Jesus values the least, the last the lonely, the forgotten, and – as Robert Farrar Capon said – the dead.

Our values have shifted. Forgiveness trumps retribution, weakness trumps power, love is stronger than hate.

And it is love that changes things. Étienne Gilson contends that for Christians, the universe is most simply “a sum total of creatures owing their existence to an act of love”—the act of a creator who, “being charity…lives by charity.” Gilson imagines love flowing through the universe “like the life-giving blood through the body.”1

When Jesus calls us to be awake in order for us not to be caught off guard when the master returns, is not about switching sides to preserve one’s privileges, as people have attempted from time immemorial, “The king is dead.

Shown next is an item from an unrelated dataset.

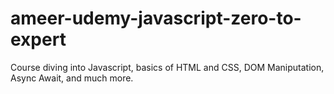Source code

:# ameer-udemy-javascript-zero-to-expert

Course diving into Javascript, basics of HTML and CSS, DOM Maniputation, Async Await, and much more.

Long live the king,” but to be part of God’s reign of love in which the world is turned upside down.

Mark 13 is often understood as to be speaking about the return of Jesus, the second coming, and how to live in that expectation.

But I think it is reasonable to believe that the words of Mark 13 do not assume the absence but the presence of Jesus, that they not only know about his suffering and death, but also see his suffering and death on the cross as the inauguration of his reign.

The three ‘predictions’ of the Son of Man’s advent parallel the three ‘portents’ of the Human One’s death at the hands of the authorities… they … assert that someone “will see” this spectacle: the disciples, the powers, and the Sanhedrin, respectively. … “some of the disciples” (15:40) and the authorities (15:31) do in fact “see” the crucifixion of Jesus … Do the powers witness it as well? As Jesus hangs on the cross, at least one of the cosmic signs of 13:24 is indeed realized: “There was darkness over the whole land” (15:33 …).
And so the Son of Man’s death and his revelation “in power and glory” are the same moment. It is through his demonstration of the nonviolent power of the cross that the powers are overthrown.2

That means that the reign of Christ, which we celebrate on the last Sunday of the liturgical year, is not far off but is now, in our lifetime and – by the help of the Holy Spirit – in our lives.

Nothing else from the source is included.